Concerns regarding whether benzodiazepines during pregnancy cause major malformations, in particular cleft palate, have been hotly debated in the literature. A meta analysis of the data from cohort studies found no link but meta analysis of case–control studies did find a significant increase in major malformations. (However, the cohort studies were homogenous and the case-control studies were heterogeneous, thus reducing the strength of the case-control results). There have also been several reports that suggest that benzodiazepines have the potential to cause a syndrome similar to foetal alcohol syndrome, but this has been disputed by a number of studies. As a result of conflicting findings, use of benzodiazepines during pregnancy is controversial. The best available evidence suggests that benzodiazepines are not a major cause of birth defects, i.e. major malformations or cleft lip or cleft palate.

Elderly

Significant toxicity from benzodiazepines can occur in the elderly as a result of long-term use. Benzodiazepines, along with antihypertensives and drugs affecting the cholinergic system, are the most common cause of drug-induced dementia affecting over 10 percent of patients attending memory clinics. Long-term use of benzodiazepines in the elderly can lead to a pharmacological syndrome with symptoms including drowsiness, ataxia, fatigue, confusion, weakness, dizziness, vertigo, syncope, reversible dementia, depression, impairment of intellect, psychomotor and sexual dysfunction, agitation, auditory and visual hallucinations, paranoid ideation, panic, delirium, depersonalisation, sleepwalking, aggressiveness, orthostatic hypotension and insomnia. Depletion of certain neurotransmitters and cortisol levels and alterations in immune function and biological markers can also occur. Elderly individuals who have been long-term users of benzodiazepines have been found to have a higher incidence of post-operative confusion. Benzodiazepines have been associated with increased body sway in the elderly, which can potentially lead to fatal accidents including falls. Discontinuation of benzodiazepines leads to improvement in the balance of the body and also leads to improvements in cognitive functions in the elderly benzodiazepine hypnotic users without worsening of insomnia.

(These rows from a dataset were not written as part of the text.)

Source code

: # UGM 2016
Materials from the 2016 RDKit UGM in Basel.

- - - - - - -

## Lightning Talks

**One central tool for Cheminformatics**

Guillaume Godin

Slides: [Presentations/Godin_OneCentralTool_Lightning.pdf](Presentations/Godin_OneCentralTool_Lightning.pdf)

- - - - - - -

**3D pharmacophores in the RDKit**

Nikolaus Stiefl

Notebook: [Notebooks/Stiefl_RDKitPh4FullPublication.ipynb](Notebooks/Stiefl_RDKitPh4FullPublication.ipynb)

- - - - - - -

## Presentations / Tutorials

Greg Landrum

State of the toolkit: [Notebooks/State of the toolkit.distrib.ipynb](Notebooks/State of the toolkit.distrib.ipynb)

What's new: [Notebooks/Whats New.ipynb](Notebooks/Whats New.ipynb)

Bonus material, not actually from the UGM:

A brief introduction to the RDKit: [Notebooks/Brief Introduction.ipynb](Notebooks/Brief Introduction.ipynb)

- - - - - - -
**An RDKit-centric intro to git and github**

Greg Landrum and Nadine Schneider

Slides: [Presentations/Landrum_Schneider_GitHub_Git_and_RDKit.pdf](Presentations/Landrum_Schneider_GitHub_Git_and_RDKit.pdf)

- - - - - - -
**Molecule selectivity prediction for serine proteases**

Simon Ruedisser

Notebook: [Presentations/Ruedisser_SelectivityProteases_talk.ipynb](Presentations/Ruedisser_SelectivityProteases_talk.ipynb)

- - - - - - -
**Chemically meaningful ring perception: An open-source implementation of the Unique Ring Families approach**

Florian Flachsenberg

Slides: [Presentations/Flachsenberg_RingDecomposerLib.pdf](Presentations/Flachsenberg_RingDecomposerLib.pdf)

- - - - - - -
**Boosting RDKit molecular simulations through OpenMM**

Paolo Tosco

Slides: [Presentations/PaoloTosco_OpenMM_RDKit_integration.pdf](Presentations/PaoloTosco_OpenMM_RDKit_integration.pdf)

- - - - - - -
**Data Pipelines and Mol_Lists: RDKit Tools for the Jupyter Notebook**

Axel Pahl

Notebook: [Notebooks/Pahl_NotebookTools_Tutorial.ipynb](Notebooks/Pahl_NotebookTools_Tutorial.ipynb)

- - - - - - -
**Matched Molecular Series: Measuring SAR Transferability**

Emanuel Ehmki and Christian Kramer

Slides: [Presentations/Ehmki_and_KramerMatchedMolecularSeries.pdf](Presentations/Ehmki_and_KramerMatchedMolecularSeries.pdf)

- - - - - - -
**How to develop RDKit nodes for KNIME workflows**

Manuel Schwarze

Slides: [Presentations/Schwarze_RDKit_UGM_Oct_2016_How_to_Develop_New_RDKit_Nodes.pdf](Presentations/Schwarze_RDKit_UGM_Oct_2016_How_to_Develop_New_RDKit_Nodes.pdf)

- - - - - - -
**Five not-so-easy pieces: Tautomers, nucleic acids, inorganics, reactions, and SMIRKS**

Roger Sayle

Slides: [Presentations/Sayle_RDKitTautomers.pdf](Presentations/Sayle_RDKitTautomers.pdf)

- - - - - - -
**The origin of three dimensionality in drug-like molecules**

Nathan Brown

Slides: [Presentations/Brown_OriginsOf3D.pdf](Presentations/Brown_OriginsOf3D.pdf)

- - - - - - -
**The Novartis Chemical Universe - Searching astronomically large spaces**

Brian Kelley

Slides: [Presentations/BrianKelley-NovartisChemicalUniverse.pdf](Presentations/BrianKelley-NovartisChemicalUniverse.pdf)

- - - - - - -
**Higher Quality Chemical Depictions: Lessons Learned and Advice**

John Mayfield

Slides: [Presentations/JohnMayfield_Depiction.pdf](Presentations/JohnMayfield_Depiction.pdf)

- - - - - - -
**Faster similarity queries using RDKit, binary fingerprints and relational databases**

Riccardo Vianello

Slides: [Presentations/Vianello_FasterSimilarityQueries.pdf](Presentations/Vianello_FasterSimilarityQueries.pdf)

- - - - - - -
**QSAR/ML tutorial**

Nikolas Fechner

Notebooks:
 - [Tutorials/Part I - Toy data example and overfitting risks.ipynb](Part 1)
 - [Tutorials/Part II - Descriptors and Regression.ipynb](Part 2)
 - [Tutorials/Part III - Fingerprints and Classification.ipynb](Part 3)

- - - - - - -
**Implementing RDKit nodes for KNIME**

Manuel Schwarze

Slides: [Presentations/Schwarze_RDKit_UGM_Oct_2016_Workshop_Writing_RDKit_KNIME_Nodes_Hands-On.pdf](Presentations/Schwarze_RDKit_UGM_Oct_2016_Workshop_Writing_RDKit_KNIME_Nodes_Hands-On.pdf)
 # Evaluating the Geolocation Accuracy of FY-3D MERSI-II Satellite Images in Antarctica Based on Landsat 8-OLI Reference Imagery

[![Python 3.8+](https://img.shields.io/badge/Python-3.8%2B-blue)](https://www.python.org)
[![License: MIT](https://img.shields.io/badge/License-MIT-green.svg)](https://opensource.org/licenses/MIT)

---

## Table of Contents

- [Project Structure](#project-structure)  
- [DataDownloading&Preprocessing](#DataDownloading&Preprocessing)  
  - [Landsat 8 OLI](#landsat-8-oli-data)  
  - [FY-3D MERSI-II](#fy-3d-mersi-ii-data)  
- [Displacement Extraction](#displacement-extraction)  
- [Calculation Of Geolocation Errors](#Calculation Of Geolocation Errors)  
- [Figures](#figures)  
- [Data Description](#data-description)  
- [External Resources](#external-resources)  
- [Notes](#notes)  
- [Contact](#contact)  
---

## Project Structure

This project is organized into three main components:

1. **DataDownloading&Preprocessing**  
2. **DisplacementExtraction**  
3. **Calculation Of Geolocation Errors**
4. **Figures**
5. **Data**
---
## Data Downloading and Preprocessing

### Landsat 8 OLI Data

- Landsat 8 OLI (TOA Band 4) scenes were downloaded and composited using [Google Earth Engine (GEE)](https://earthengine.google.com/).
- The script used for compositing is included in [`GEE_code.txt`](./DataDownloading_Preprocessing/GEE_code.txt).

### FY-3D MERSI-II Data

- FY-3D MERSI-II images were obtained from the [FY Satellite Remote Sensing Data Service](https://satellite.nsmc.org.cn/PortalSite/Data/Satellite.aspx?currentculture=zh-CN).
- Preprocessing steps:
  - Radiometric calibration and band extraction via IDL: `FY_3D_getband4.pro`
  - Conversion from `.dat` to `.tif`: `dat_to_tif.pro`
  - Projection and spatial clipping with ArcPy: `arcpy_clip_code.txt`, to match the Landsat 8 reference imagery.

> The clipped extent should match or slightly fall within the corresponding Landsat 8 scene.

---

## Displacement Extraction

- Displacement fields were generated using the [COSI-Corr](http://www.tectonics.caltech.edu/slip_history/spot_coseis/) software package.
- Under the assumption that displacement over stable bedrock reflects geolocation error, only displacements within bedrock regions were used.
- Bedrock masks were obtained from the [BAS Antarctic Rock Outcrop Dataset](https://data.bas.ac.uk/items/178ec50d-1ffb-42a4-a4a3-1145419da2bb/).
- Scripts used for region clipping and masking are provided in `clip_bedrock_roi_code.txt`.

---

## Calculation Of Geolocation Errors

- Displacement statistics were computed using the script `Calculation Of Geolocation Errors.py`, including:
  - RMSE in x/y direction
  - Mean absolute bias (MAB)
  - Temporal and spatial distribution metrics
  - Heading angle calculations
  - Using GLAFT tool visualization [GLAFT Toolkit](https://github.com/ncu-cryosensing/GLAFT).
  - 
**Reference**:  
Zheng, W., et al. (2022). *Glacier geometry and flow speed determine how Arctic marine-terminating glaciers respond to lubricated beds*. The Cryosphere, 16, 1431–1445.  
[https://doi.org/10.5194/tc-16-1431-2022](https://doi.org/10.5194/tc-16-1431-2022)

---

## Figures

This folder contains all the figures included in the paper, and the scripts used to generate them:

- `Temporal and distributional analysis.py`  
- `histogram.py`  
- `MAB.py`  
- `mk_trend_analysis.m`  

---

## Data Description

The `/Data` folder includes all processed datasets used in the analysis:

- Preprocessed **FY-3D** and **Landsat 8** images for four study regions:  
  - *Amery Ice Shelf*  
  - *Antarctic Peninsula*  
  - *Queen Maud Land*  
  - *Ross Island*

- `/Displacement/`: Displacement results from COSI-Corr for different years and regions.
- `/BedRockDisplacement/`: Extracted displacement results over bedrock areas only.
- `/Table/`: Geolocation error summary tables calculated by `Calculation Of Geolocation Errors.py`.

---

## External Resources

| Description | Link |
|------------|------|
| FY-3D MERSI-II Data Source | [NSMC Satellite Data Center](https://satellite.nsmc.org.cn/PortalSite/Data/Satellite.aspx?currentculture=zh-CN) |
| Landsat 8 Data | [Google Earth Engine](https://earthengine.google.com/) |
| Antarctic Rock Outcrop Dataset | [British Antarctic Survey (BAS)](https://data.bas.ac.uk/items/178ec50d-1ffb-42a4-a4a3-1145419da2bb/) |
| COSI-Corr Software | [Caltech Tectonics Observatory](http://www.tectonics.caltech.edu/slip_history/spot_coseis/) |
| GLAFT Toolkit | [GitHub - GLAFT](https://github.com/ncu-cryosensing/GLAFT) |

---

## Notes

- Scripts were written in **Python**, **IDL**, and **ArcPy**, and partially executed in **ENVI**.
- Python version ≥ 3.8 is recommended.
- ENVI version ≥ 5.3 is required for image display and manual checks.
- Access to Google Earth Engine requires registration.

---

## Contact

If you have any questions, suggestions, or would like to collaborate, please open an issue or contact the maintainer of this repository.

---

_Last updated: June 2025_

A review of the evidence has found that whilst long-term use of benzodiazepines impairs memory, its association with causing dementia is not clear and requires further research. A more recent study found that benzodiazepines are associated with an increased risk of dementia and it is recommended that benzodiazepines be avoided in the elderly. A later study, however, found no increase in dementia associated with long-term usage of benzodiazepine.